A case of congenital infantile fibrosarcoma of sigmoid colon manifesting as pneumoperitoneum in a newborn

Abstract

Congenital infantile fibrosarcoma (CIF) is a rare soft-tissue tumor in the pediatric age group and seldom involves the gastrointestinal tract. A 2-day-old boy was transferred to our hospital with a pneumpoperitoneum. After emergency operation, we could find a solid mass wrapping around a sigmoid colon and performed a segmental resection of sigmoid colon including a mass. Histopathologic examination showed an infantile fibrosarcoma origining from the muscular layer of colon. The baby was discharged on the 17th hospital day and followed for 1 yr without recurrence.

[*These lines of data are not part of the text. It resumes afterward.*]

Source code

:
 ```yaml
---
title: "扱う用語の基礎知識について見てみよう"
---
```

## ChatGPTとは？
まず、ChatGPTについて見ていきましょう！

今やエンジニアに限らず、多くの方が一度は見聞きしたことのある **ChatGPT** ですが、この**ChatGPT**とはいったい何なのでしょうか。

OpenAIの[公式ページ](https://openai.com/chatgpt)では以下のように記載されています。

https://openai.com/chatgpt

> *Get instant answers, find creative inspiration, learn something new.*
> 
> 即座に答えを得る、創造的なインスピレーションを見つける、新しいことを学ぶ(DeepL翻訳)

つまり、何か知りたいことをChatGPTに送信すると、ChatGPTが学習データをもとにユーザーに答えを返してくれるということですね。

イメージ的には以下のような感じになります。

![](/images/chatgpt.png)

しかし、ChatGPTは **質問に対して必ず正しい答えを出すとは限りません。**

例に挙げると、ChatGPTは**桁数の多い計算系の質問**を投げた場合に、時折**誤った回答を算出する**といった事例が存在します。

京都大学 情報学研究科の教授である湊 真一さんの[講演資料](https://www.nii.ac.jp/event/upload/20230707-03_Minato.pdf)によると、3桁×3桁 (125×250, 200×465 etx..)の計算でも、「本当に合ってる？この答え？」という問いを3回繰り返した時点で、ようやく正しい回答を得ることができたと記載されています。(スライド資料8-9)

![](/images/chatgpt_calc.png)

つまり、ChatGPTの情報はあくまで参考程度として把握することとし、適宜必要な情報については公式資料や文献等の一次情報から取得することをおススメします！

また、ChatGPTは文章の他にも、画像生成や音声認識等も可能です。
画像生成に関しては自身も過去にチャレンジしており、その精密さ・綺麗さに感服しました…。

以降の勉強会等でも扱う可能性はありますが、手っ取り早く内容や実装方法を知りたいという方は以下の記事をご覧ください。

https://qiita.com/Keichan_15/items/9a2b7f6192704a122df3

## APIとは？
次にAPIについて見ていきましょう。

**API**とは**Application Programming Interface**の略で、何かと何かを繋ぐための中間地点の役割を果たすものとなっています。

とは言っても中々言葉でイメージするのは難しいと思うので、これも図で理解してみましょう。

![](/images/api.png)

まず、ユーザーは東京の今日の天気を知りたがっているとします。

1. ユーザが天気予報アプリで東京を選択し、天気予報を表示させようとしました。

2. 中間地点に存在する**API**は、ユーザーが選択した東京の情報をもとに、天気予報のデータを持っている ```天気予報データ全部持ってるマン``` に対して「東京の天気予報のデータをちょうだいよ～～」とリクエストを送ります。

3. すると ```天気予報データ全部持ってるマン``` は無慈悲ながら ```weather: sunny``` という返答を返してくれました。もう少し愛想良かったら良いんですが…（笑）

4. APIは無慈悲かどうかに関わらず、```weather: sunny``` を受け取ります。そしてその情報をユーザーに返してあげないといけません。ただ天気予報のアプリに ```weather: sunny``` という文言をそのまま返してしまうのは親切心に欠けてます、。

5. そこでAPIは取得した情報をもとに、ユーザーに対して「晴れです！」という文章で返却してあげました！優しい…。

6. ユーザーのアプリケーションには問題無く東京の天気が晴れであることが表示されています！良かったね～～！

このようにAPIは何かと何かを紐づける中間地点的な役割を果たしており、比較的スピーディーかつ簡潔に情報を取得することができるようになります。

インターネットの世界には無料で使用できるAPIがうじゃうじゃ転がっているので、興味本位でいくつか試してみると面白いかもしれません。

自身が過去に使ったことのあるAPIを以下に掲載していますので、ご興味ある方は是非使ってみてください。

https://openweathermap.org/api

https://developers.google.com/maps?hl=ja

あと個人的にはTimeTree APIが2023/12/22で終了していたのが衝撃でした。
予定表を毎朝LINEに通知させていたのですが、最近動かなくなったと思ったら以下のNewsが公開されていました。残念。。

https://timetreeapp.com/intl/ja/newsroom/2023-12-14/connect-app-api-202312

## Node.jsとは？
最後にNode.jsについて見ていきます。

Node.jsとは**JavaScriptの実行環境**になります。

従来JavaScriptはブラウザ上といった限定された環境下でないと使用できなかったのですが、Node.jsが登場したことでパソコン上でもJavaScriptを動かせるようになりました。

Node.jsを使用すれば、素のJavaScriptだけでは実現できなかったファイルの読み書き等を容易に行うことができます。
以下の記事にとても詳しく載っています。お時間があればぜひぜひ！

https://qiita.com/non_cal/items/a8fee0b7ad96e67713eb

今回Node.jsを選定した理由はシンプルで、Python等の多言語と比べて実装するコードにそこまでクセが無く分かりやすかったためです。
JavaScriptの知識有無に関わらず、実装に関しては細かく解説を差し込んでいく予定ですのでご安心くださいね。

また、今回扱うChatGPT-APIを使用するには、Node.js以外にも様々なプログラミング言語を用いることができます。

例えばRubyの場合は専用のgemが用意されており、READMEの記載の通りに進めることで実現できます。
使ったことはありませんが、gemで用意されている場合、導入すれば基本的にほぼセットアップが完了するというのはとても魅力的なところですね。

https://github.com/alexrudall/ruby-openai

Keywords: Congenital Infantile Fibrosarcoma (CIF); Gastrointestinal.

Fig. 1

Infantography shows a large amount of free-air in peritoneal cavity before operation.

Fig. 2

Grossly it shows a round mass wrapping around a sigmoid colon.

Fig. 3

A hypercellular and poorly circumscribed tumor mass in submucosa and muscularis proper (H&E stain, × 40), atypical spindle cells forming fascicular arrangement with mitoses and small amount of interstitial collagen in inlet (H&E stain, × 400).

Fig. 4

Immunohistochemical stains of tumor cells. Positive for vimentin and smmoth muscle actin (SMA, × 200) in A, Ki-67 proliferation index 20% in B, negative for desmin (desmin, × 200) and h-caldesmon (h-caldesmon, × 200) in C, D.

Fig. 5

Follow-up PET-CT shows no abnormal uptakes, evidence of tumor recurrence, 12 months later after operation.